最悪! 今度は一体何をして彼を怒らせてしまったの?!
「い、いえ……そんなつもりは……決して!」
私は必死に弁解し、降参するように両手を上げた。彼が私に地獄のような怒りをぶちまけないことを祈りながら。
ここまでの十五分間が、まるで一生続く死刑宣告のように感じられた!
「なら、俺の顔を見て嘘をつくんじゃねえ!」
彼は激昂して怒鳴りつけた。その瞳の色が一層暗くなり、私は反射的に椅子の上で少しのけぞってしまう。
「お、お願いします……ご、ごめんなさい……」
私は魚が陸に上げられたように口をパクパクさせながら、あえぐような声で謝った。まさか私の言い訳で彼がここまでブチ切れるなんて!
どうやら、この状況から逃げ出す道はないようだ……。
彼は一瞬口をつぐみ、苛立ちを隠せない様子で再び背もたれに寄りかかると、不機嫌そうにため息をついた。
「最初から話せ。これ以上俺をイラつかせるなよ!」
彼が吐き捨てるように言う。私は頷き、乱れた呼吸をなんとか整えようとした――今にもこぼれ落ちそうな涙を必死に堪えながら。
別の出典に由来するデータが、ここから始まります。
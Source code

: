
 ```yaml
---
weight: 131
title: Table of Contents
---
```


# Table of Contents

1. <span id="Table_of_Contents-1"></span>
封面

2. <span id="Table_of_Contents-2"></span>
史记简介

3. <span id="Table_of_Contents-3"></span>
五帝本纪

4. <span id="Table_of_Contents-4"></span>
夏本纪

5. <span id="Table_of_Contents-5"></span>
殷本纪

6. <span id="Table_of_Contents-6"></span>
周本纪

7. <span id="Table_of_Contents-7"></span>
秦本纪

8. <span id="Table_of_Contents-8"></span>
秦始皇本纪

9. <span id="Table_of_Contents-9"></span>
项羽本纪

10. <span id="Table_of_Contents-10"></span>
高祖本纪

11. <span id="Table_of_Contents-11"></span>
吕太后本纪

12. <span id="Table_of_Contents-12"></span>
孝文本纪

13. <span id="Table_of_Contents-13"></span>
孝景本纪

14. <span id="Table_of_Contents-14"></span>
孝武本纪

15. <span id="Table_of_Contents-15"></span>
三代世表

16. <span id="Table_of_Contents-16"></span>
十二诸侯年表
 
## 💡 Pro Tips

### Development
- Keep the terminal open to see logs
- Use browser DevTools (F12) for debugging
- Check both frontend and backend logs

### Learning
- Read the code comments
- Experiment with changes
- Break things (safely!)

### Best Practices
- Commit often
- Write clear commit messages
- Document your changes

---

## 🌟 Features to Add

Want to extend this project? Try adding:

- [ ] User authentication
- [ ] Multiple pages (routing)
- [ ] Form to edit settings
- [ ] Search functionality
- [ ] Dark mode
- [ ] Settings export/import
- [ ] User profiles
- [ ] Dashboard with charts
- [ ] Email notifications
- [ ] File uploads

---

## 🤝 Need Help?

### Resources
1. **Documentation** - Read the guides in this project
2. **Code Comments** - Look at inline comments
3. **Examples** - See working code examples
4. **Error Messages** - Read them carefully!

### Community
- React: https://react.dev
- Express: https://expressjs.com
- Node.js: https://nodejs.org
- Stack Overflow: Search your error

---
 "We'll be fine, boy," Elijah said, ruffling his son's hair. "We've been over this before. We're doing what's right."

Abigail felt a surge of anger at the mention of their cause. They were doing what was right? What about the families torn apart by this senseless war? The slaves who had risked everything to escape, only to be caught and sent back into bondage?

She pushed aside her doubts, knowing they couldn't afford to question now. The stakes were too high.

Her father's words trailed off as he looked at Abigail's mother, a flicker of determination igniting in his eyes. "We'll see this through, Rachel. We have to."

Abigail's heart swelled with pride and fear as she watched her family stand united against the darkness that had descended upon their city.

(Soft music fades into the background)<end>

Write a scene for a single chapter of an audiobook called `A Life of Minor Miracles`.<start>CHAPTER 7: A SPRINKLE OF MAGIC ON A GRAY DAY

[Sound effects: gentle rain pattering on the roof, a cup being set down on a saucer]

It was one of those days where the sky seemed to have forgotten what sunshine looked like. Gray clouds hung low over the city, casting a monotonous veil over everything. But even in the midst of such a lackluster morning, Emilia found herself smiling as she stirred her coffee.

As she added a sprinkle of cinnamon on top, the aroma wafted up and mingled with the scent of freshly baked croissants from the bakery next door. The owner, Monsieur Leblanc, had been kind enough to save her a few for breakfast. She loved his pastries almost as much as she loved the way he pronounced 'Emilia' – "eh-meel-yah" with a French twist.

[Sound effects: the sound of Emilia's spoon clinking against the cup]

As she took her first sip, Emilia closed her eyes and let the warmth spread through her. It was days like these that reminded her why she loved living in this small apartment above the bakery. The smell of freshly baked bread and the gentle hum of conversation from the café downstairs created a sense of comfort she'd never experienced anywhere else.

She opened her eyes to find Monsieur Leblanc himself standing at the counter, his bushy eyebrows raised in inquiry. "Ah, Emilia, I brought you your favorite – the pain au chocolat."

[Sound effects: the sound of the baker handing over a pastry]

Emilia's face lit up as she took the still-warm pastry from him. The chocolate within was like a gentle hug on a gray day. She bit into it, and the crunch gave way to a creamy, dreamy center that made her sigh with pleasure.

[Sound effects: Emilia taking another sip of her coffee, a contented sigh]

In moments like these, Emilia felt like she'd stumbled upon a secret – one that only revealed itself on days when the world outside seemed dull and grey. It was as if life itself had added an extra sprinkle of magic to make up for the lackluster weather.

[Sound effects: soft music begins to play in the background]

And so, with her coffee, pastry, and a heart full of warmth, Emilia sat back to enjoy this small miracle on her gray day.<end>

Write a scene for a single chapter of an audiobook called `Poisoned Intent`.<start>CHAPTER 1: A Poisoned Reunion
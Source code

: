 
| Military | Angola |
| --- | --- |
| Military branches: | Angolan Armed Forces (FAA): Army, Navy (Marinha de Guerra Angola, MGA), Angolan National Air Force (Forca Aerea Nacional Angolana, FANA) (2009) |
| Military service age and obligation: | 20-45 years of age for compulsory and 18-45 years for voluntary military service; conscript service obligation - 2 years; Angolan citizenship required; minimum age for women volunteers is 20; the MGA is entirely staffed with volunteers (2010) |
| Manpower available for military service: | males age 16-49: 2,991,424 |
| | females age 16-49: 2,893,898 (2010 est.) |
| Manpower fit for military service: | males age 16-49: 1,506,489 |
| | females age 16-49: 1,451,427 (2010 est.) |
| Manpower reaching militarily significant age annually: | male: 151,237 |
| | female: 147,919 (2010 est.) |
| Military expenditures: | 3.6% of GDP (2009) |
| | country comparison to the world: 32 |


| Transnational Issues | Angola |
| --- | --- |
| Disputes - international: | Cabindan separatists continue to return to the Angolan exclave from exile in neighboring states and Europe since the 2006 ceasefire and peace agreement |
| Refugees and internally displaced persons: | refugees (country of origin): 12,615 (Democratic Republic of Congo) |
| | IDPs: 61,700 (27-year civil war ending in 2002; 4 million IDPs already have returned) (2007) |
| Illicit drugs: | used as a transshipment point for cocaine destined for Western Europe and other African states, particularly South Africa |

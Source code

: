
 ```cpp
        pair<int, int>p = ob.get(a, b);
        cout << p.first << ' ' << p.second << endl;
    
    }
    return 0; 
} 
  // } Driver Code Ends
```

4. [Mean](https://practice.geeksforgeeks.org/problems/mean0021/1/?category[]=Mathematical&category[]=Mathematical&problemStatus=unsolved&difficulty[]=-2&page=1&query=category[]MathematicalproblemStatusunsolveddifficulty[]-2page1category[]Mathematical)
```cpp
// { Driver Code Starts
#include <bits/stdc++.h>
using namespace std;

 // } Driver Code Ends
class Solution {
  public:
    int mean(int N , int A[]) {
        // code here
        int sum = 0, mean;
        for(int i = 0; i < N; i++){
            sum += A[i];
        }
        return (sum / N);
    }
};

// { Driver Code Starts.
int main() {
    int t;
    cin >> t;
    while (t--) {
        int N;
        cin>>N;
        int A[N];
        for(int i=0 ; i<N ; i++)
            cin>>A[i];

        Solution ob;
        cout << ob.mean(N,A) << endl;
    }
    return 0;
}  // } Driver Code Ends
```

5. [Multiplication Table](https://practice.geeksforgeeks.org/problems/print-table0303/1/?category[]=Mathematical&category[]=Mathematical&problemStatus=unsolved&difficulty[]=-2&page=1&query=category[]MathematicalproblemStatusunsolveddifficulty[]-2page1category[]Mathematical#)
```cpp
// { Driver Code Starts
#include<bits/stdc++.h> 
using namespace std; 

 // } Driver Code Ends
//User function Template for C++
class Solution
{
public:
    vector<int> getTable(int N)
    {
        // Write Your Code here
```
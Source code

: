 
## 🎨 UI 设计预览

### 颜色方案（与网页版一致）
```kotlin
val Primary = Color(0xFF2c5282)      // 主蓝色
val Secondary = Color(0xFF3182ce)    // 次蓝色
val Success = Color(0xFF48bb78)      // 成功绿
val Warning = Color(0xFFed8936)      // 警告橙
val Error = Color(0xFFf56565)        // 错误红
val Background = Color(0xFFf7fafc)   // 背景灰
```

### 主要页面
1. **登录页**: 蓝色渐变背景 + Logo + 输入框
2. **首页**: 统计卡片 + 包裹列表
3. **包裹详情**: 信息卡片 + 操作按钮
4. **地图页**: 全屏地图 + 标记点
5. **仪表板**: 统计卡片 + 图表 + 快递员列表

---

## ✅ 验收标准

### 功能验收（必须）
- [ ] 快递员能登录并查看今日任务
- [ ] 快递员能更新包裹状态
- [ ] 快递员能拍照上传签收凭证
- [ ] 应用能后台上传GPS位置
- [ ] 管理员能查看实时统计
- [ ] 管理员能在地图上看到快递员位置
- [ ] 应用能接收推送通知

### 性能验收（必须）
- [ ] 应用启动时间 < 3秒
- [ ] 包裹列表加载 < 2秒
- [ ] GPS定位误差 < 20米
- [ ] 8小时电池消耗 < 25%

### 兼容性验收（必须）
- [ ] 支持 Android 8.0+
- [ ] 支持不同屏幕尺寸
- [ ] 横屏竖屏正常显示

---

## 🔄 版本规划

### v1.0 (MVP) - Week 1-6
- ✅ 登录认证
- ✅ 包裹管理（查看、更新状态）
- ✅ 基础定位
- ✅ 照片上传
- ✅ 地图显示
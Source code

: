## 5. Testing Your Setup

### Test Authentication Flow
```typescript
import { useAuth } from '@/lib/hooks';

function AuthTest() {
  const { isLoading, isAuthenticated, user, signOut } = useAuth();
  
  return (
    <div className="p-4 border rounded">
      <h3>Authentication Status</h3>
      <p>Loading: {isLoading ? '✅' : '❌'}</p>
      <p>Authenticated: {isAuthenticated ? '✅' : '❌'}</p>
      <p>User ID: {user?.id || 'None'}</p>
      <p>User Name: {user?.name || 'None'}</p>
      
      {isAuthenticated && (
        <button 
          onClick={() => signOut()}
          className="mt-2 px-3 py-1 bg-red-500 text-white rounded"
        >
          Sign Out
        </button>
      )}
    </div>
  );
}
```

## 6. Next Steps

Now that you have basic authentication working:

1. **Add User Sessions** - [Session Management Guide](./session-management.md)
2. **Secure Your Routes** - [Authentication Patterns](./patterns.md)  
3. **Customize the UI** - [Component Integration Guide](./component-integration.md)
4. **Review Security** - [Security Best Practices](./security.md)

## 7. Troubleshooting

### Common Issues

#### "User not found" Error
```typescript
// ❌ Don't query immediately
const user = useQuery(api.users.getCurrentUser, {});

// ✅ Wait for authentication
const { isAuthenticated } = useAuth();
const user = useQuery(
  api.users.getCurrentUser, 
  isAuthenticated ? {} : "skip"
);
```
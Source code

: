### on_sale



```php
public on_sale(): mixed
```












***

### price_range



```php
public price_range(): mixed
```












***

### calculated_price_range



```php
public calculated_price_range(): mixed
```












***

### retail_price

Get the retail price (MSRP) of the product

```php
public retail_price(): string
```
「わ、わかりました……本当のことを言うと……審査のベルが鳴るま、前に、ある事件があったんです。こ、こんなことになるなんて思ってもみなかったし、こんな酷い格好になるつもりじゃ……誓って……」
私はどもりながら言った。自分がどれほど乱れた姿をしているか痛いほど自覚していたけれど、真実を認めなければ、ここでゲームオーバーになってしまう。
なぜ彼が私の些細な問題になんて耳を傾ける時間があるのか、私には理解できなかった。
彼は肘掛けにゆったりと腕を乗せ、私の話に真剣に聞き入っているようだった。
「どんな事件だ?」
彼が単刀直入に問い詰め、私は汗ばんだ額を拭う。
私は躊躇した。他の女の子たちとの屈辱的な出来事を詳細に明かすべきかどうか、葛藤する……。
結局、私は曖昧な答えを選ぶことにした。嘘ではないけれど、詳細をすべて話すわけではない。
「そ、そうですね、言ってみればその……ちょっと狙われた、というか」
私は恥ずかしさから視線を落としたまま、肩をすくめた。
「狙われた? なるほど、説明してみろ!」
彼は焦れたように先を促したが、その表情には純粋な興味の光が一瞬きらめいていた。
「そ、その……ダンス教室の女の子たちが……服もメイクも台無しにして、荷物まで窓から放り投げたんです。整列の時間に間に合うのがやっとで……で、でも誓います、今朝はこんなに酷い姿じゃなかったんです!」
恥ずかしさで頬を赤く染めながら、私はそう白状した。
彼は沈黙の中で私を観察し、その言葉を吟味しているようだった。
「で、そもそもなんでお前が目の敵にされたんだ?」
もう質問攻めはやめてほしい……。だが、彼が答えを求めている以上、答えないわけにはいかないことも分かっていた。
理不尽な状況に、私は思わず肩をすくめた。
「分かりません。た、ただ嫌われているだけというか……。でも、今日は最悪でした。これでも精一杯お洒落してきたつもりだったんです……信じてもらえないでしょうけど」
なぜ彼にそこまで話してしまったのか自分でも分からない。だが、一度口を開いてしまった以上、今さら隠し立てしても意味がないだろう。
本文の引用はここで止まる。